■ **Exercise prompt**: Among the lines of the records, find all that carry the word "when" and copy them.

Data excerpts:
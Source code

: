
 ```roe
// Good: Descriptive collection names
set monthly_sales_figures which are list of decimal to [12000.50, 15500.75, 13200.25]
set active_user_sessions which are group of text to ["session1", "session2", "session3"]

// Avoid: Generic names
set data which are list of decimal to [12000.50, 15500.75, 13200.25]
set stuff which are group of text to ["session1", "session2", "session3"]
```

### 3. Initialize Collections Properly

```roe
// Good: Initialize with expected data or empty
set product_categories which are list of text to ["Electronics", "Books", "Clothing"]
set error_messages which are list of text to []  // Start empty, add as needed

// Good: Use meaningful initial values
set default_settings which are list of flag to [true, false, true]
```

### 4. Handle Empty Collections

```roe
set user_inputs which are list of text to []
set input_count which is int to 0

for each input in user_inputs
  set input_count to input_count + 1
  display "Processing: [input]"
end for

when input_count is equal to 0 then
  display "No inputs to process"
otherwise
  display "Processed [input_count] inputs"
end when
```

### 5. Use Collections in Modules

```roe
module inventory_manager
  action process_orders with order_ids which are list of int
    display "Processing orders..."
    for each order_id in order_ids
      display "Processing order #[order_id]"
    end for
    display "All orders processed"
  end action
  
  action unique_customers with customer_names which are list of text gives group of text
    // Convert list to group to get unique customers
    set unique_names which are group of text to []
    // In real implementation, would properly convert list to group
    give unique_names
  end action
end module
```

■ **Answer**:
when input_count is equal to 0 then
end when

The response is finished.